Data Profiling in R
In 2006 UserR conference Jim Porzak gave a presentation on data profiling with R. He showed how to draw summary panels of the data using a combination of grid and base graphics.
Unfortunately the code has not (yet) been released as a package, so when I recently needed to quickly review several datasets at the beginning of an analysis project I started to look for alternatives. A quick search revealed two options that offer similar functionality: r2lUniv package and describe() function in Hmisc package.
r2lUniv
r2lUniv package performs quick analysis either on a single variable or on a dataframe by computing several statistics (frequency, centrality, dispersion, graph) for each variable and outputs the results in a LaTeX format. The output varies depending on the variable type.
> library(r2lUniv) |
One can specify the text to be inserted in front of each section.
> textBefore <- paste("\\subsection{", names(mtcars), + "}", sep = "") > rtlu(mtcars, "fileOut.tex", textBefore = textBefore) |
The function rtluMainFile generates a LaTeX main document design and allows to further customise the report.
> text <- "\\input{fileOut.tex}" > rtluMainFile("r2lUniv_report.tex", text = text) |
The resulting tex-file can then be converted into pdf.

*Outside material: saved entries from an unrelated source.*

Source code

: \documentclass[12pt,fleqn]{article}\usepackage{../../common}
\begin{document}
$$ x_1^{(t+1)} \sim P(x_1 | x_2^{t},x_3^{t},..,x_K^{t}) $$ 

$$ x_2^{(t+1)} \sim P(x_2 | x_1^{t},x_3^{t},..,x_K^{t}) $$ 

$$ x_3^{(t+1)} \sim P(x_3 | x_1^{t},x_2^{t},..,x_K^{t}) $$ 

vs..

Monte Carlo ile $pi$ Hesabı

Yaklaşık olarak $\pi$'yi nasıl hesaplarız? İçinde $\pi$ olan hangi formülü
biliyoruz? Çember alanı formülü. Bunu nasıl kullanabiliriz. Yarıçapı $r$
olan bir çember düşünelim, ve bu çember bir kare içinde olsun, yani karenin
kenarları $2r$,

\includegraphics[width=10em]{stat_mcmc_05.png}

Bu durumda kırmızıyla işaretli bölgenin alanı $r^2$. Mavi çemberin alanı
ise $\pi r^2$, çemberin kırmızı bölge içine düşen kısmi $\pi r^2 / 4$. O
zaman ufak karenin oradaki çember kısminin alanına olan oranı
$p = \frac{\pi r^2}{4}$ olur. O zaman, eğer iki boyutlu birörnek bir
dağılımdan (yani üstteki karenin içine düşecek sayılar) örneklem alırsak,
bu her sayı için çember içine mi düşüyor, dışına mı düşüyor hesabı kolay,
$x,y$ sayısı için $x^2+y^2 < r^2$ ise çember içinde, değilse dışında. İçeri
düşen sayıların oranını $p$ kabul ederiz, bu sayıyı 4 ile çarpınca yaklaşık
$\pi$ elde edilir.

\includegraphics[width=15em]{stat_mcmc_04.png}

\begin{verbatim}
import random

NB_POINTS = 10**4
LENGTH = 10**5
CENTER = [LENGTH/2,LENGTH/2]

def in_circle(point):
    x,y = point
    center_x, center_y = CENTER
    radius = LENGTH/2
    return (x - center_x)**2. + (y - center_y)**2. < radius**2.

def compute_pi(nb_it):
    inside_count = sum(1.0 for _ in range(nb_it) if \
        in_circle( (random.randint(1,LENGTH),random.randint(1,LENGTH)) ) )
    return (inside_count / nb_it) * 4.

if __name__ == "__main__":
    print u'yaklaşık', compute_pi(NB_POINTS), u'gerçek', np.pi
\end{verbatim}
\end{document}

> library(tools) > texi2dvi("r2lUniv_report.tex", pdf = TRUE, clean = TRUE) |
A sample output for the mpg-variable:
The final pdf-output can be seen here: r2lUniv_report.pdf.
Hmisc
The describe function in Hmisc package determines whether the variable is character, factor, category, binary, discrete numeric, and continuous numeric, and prints a concise statistical summary according to each. The latex report also includes a spike histogram displaying the frequency counts.
> library(Hmisc) |
> db <- describe(mtcars, size = "normalsize") |
The easiest and fastest way is to print the results to the console.
> db$mpg mpg n missing unique Mean .05 .10 .25 .50 32 0 25 20.09 12.00 14.34 15.43 19.20 .75 .90 .95 22.80 30.09 31.30 lowest : 10.4 13.3 14.3 14.7 15.0 highest: 26.0 27.3 30.4 32.4 33.9 |
Alternatively, one can convert the describe object into a LaTeX file.

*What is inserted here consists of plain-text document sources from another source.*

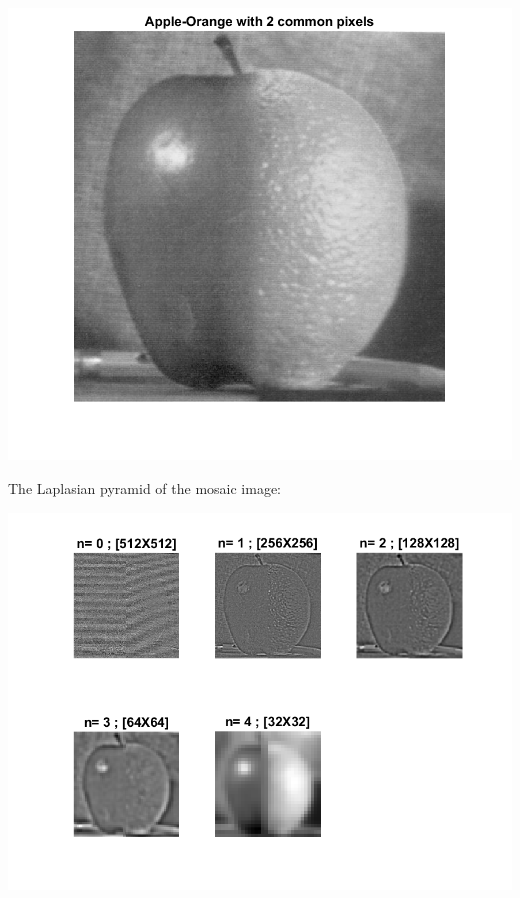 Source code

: \documentclass[a4paper]{iacas}
\begin{document}
\vskip 0.1in
\begin{minipage}{1\textwidth}
\centering
	\includegraphics[scale=0.9]{../imgs/imgs_q5/q5_apple_orange_lapl_1.png}
\end{minipage}
\vskip 0.1in

The Laplasian pyramid of the mosaic image:

\vskip 0.1in
\begin{minipage}{1\textwidth}
\centering
	\includegraphics[scale=0.9]{../imgs/imgs_q5/q5_apple_orange_lapl.png}
\end{minipage}
\vskip 0.1in
\end{document}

> x <- latex(db, file = "describe.tex") |
cat is used to generate the tex-report.
> text2 <- "\\documentclass{article}\n\\usepackage{relsize,setspace}\n\\begin{document}\n\\input{describe.tex} \n\\end{document}" > cat(text2, file = "Hmisc_describe_report.tex") |
> library(tools) > texi2dvi("Hmisc_describe_report.tex", pdf = TRUE) |
A sample output for the mpg-variable:
The final pdf-report can be seen here: Hmisc_describe_report.pdf.
Conclusion
Both of the functions provide similar snapshots of the data, however I prefer the describe function for its more concise output, and also for the option to print the analysis to the console. Whilst I like the summary plots generated by r2lUniv I find them hard to read in the pdf-report because of the small font-size of the labels.
Hi;
Still learning the whole R and latex thing. I ran the code that you gave to produce the mpg plots. I see the two latex documents that were produce and the subdirectory graphUniv. What I am missing is the insertion of the graphics into the two right boxes.
The latex error is:
Running ‘texi2dvi’ on ‘r2lUniv_report.tex’ failed.
LaTeX errors:
! LaTeX Error: File `graphUniv/V1-boxplot’ not found.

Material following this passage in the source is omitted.